Tören alanına gittiğimizde Başkent'teki insanlar oturmuş, Mıntıka'ları değil, kendi çocuklarını izliyorlardı bu sefer. Baş Oyun Kurucu Haymitch, en ana yere oturmuştu. Başkent Marşı'nın çalmasını beklerken bir anda tanıdık bir şarkı çaldı, bu devrimcilerin şarkısıydı.
Are you, are you
Coming to the tree
They strung up a man
They say who murdered three
Strange things did happen here
No stranger would it be
If we met at midnight
In the hanging tree
Başkent Halkı suspus olmuştu. Ne şarkıya eşlik ediyor, ne de aralarında konuşuyorlardı.
Şarkı bittikten sonra tanıdık bir ses konuştu: "Beyler ve Bayanlar, 76. Açlık Oyunları törenine hoş geldiniz!" diye bağırdı çılgınca. Bir tek kişi bu zamanlarda çılgın olabilirdi: Johanna Mason. O kadından hiçbir zaman fazla hoşlanmasam da çılgınlığını ve doğal olmasını içten içe kıskanırdım.

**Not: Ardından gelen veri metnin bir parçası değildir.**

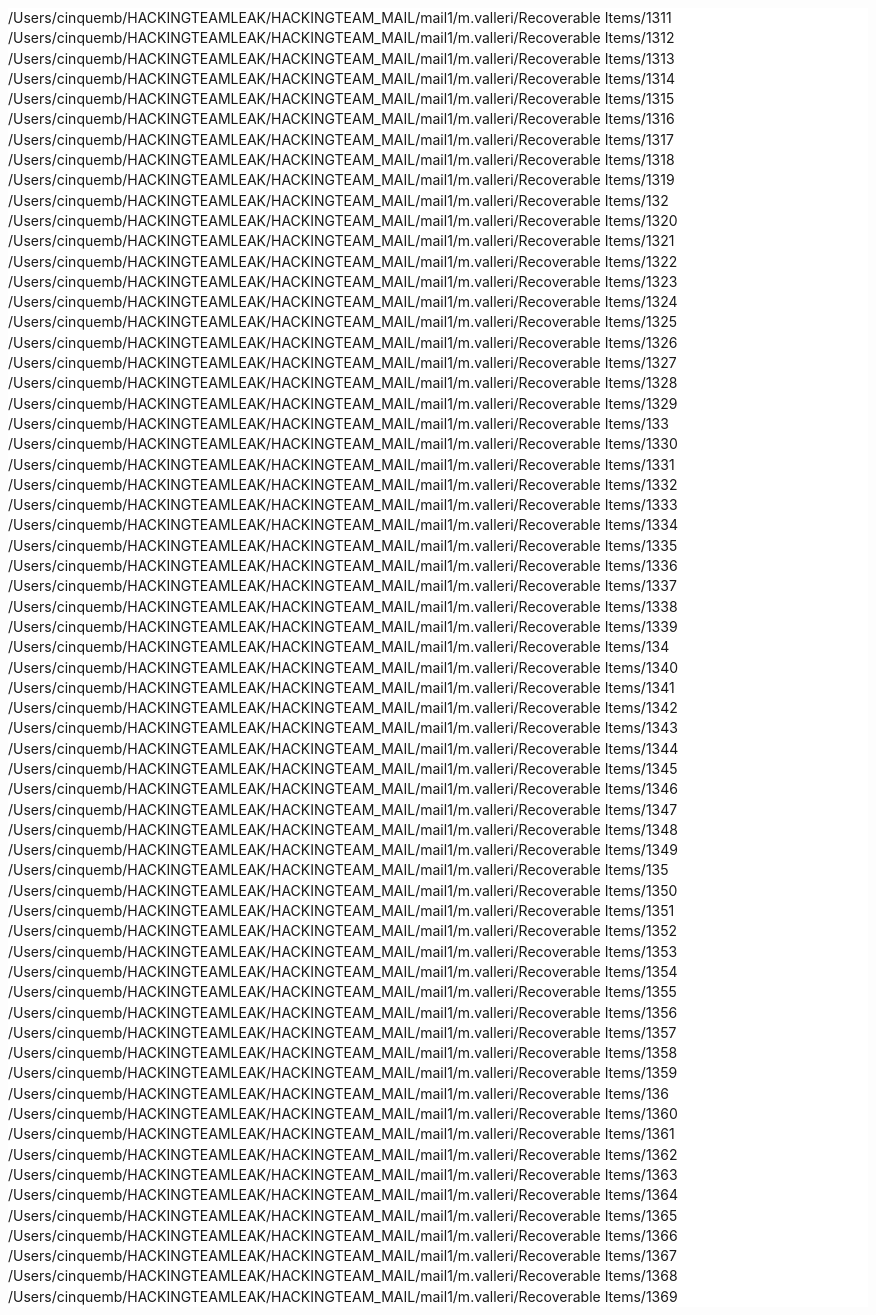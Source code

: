/Users/cinquemb/HACKINGTEAMLEAK/HACKINGTEAM_MAIL/mail1/m.valleri/Recoverable Items/1311
/Users/cinquemb/HACKINGTEAMLEAK/HACKINGTEAM_MAIL/mail1/m.valleri/Recoverable Items/1312
/Users/cinquemb/HACKINGTEAMLEAK/HACKINGTEAM_MAIL/mail1/m.valleri/Recoverable Items/1313
/Users/cinquemb/HACKINGTEAMLEAK/HACKINGTEAM_MAIL/mail1/m.valleri/Recoverable Items/1314
/Users/cinquemb/HACKINGTEAMLEAK/HACKINGTEAM_MAIL/mail1/m.valleri/Recoverable Items/1315
/Users/cinquemb/HACKINGTEAMLEAK/HACKINGTEAM_MAIL/mail1/m.valleri/Recoverable Items/1316
/Users/cinquemb/HACKINGTEAMLEAK/HACKINGTEAM_MAIL/mail1/m.valleri/Recoverable Items/1317
/Users/cinquemb/HACKINGTEAMLEAK/HACKINGTEAM_MAIL/mail1/m.valleri/Recoverable Items/1318
/Users/cinquemb/HACKINGTEAMLEAK/HACKINGTEAM_MAIL/mail1/m.valleri/Recoverable Items/1319
/Users/cinquemb/HACKINGTEAMLEAK/HACKINGTEAM_MAIL/mail1/m.valleri/Recoverable Items/132
/Users/cinquemb/HACKINGTEAMLEAK/HACKINGTEAM_MAIL/mail1/m.valleri/Recoverable Items/1320
/Users/cinquemb/HACKINGTEAMLEAK/HACKINGTEAM_MAIL/mail1/m.valleri/Recoverable Items/1321
/Users/cinquemb/HACKINGTEAMLEAK/HACKINGTEAM_MAIL/mail1/m.valleri/Recoverable Items/1322
/Users/cinquemb/HACKINGTEAMLEAK/HACKINGTEAM_MAIL/mail1/m.valleri/Recoverable Items/1323
/Users/cinquemb/HACKINGTEAMLEAK/HACKINGTEAM_MAIL/mail1/m.valleri/Recoverable Items/1324
/Users/cinquemb/HACKINGTEAMLEAK/HACKINGTEAM_MAIL/mail1/m.valleri/Recoverable Items/1325
/Users/cinquemb/HACKINGTEAMLEAK/HACKINGTEAM_MAIL/mail1/m.valleri/Recoverable Items/1326
/Users/cinquemb/HACKINGTEAMLEAK/HACKINGTEAM_MAIL/mail1/m.valleri/Recoverable Items/1327
/Users/cinquemb/HACKINGTEAMLEAK/HACKINGTEAM_MAIL/mail1/m.valleri/Recoverable Items/1328
/Users/cinquemb/HACKINGTEAMLEAK/HACKINGTEAM_MAIL/mail1/m.valleri/Recoverable Items/1329
/Users/cinquemb/HACKINGTEAMLEAK/HACKINGTEAM_MAIL/mail1/m.valleri/Recoverable Items/133
/Users/cinquemb/HACKINGTEAMLEAK/HACKINGTEAM_MAIL/mail1/m.valleri/Recoverable Items/1330
/Users/cinquemb/HACKINGTEAMLEAK/HACKINGTEAM_MAIL/mail1/m.valleri/Recoverable Items/1331
/Users/cinquemb/HACKINGTEAMLEAK/HACKINGTEAM_MAIL/mail1/m.valleri/Recoverable Items/1332
/Users/cinquemb/HACKINGTEAMLEAK/HACKINGTEAM_MAIL/mail1/m.valleri/Recoverable Items/1333
/Users/cinquemb/HACKINGTEAMLEAK/HACKINGTEAM_MAIL/mail1/m.valleri/Recoverable Items/1334
/Users/cinquemb/HACKINGTEAMLEAK/HACKINGTEAM_MAIL/mail1/m.valleri/Recoverable Items/1335
/Users/cinquemb/HACKINGTEAMLEAK/HACKINGTEAM_MAIL/mail1/m.valleri/Recoverable Items/1336
/Users/cinquemb/HACKINGTEAMLEAK/HACKINGTEAM_MAIL/mail1/m.valleri/Recoverable Items/1337
/Users/cinquemb/HACKINGTEAMLEAK/HACKINGTEAM_MAIL/mail1/m.valleri/Recoverable Items/1338
/Users/cinquemb/HACKINGTEAMLEAK/HACKINGTEAM_MAIL/mail1/m.valleri/Recoverable Items/1339
/Users/cinquemb/HACKINGTEAMLEAK/HACKINGTEAM_MAIL/mail1/m.valleri/Recoverable Items/134
/Users/cinquemb/HACKINGTEAMLEAK/HACKINGTEAM_MAIL/mail1/m.valleri/Recoverable Items/1340
/Users/cinquemb/HACKINGTEAMLEAK/HACKINGTEAM_MAIL/mail1/m.valleri/Recoverable Items/1341
/Users/cinquemb/HACKINGTEAMLEAK/HACKINGTEAM_MAIL/mail1/m.valleri/Recoverable Items/1342
/Users/cinquemb/HACKINGTEAMLEAK/HACKINGTEAM_MAIL/mail1/m.valleri/Recoverable Items/1343
/Users/cinquemb/HACKINGTEAMLEAK/HACKINGTEAM_MAIL/mail1/m.valleri/Recoverable Items/1344
/Users/cinquemb/HACKINGTEAMLEAK/HACKINGTEAM_MAIL/mail1/m.valleri/Recoverable Items/1345
/Users/cinquemb/HACKINGTEAMLEAK/HACKINGTEAM_MAIL/mail1/m.valleri/Recoverable Items/1346
/Users/cinquemb/HACKINGTEAMLEAK/HACKINGTEAM_MAIL/mail1/m.valleri/Recoverable Items/1347
/Users/cinquemb/HACKINGTEAMLEAK/HACKINGTEAM_MAIL/mail1/m.valleri/Recoverable Items/1348
/Users/cinquemb/HACKINGTEAMLEAK/HACKINGTEAM_MAIL/mail1/m.valleri/Recoverable Items/1349
/Users/cinquemb/HACKINGTEAMLEAK/HACKINGTEAM_MAIL/mail1/m.valleri/Recoverable Items/135
/Users/cinquemb/HACKINGTEAMLEAK/HACKINGTEAM_MAIL/mail1/m.valleri/Recoverable Items/1350
/Users/cinquemb/HACKINGTEAMLEAK/HACKINGTEAM_MAIL/mail1/m.valleri/Recoverable Items/1351
/Users/cinquemb/HACKINGTEAMLEAK/HACKINGTEAM_MAIL/mail1/m.valleri/Recoverable Items/1352
/Users/cinquemb/HACKINGTEAMLEAK/HACKINGTEAM_MAIL/mail1/m.valleri/Recoverable Items/1353
/Users/cinquemb/HACKINGTEAMLEAK/HACKINGTEAM_MAIL/mail1/m.valleri/Recoverable Items/1354
/Users/cinquemb/HACKINGTEAMLEAK/HACKINGTEAM_MAIL/mail1/m.valleri/Recoverable Items/1355
/Users/cinquemb/HACKINGTEAMLEAK/HACKINGTEAM_MAIL/mail1/m.valleri/Recoverable Items/1356
/Users/cinquemb/HACKINGTEAMLEAK/HACKINGTEAM_MAIL/mail1/m.valleri/Recoverable Items/1357
/Users/cinquemb/HACKINGTEAMLEAK/HACKINGTEAM_MAIL/mail1/m.valleri/Recoverable Items/1358
/Users/cinquemb/HACKINGTEAMLEAK/HACKINGTEAM_MAIL/mail1/m.valleri/Recoverable Items/1359
/Users/cinquemb/HACKINGTEAMLEAK/HACKINGTEAM_MAIL/mail1/m.valleri/Recoverable Items/136
/Users/cinquemb/HACKINGTEAMLEAK/HACKINGTEAM_MAIL/mail1/m.valleri/Recoverable Items/1360
/Users/cinquemb/HACKINGTEAMLEAK/HACKINGTEAM_MAIL/mail1/m.valleri/Recoverable Items/1361
/Users/cinquemb/HACKINGTEAMLEAK/HACKINGTEAM_MAIL/mail1/m.valleri/Recoverable Items/1362
/Users/cinquemb/HACKINGTEAMLEAK/HACKINGTEAM_MAIL/mail1/m.valleri/Recoverable Items/1363
/Users/cinquemb/HACKINGTEAMLEAK/HACKINGTEAM_MAIL/mail1/m.valleri/Recoverable Items/1364
/Users/cinquemb/HACKINGTEAMLEAK/HACKINGTEAM_MAIL/mail1/m.valleri/Recoverable Items/1365
/Users/cinquemb/HACKINGTEAMLEAK/HACKINGTEAM_MAIL/mail1/m.valleri/Recoverable Items/1366
/Users/cinquemb/HACKINGTEAMLEAK/HACKINGTEAM_MAIL/mail1/m.valleri/Recoverable Items/1367
/Users/cinquemb/HACKINGTEAMLEAK/HACKINGTEAM_MAIL/mail1/m.valleri/Recoverable Items/1368
/Users/cinquemb/HACKINGTEAMLEAK/HACKINGTEAM_MAIL/mail1/m.valleri/Recoverable Items/1369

Snow'un torunu olunca öyle olunamıyor tabi.
"Şimdi törene başlamadan önce sembolümüzü yapıyoruz!" diye bağırdı. "Katniss Everdeen'e!" diye ekledi. 2., 3. ve 4. parmağını birleştirip dudaklarına götürdü ve ardından havaya kaldı. Haymitch ve diğer devrimcilerin yönlendirmesiyle tüm Başkent isteksizce bu hareketi yaptı. Ardından tekrarladılar: "Katniss Everdeen'e!"
Herkes at arabalarına bindi. 1, 2, 3, 4. Mıntıka derken sıra 12. Mıntıka'ya geldi. Biz de geçerken pelerinlerimiz alev aldı. En çok biz alkışlandık, ama çok sevildiğimiz için değildi. Cinna bu kıyafetleri yapmış olmasa da tasarımı ona aitti ve Cinna'ya bir özür borçluydum. Adamın hiçbir suçu yokken Başkent onu sırf Katniss'ı etkilemek için öldürmüştü. "Özür dilerim Cinna." diye mırıldandım. Birinin sorun değil dediğine yemin bile edebilirdim ama şuan çıldırmış olma olasılığım daha mantıklı geliyordu. Şaka maka yakında Açlık Oyunları'nda olacaktım. Ve buna hazır mıydım bilmiyorum.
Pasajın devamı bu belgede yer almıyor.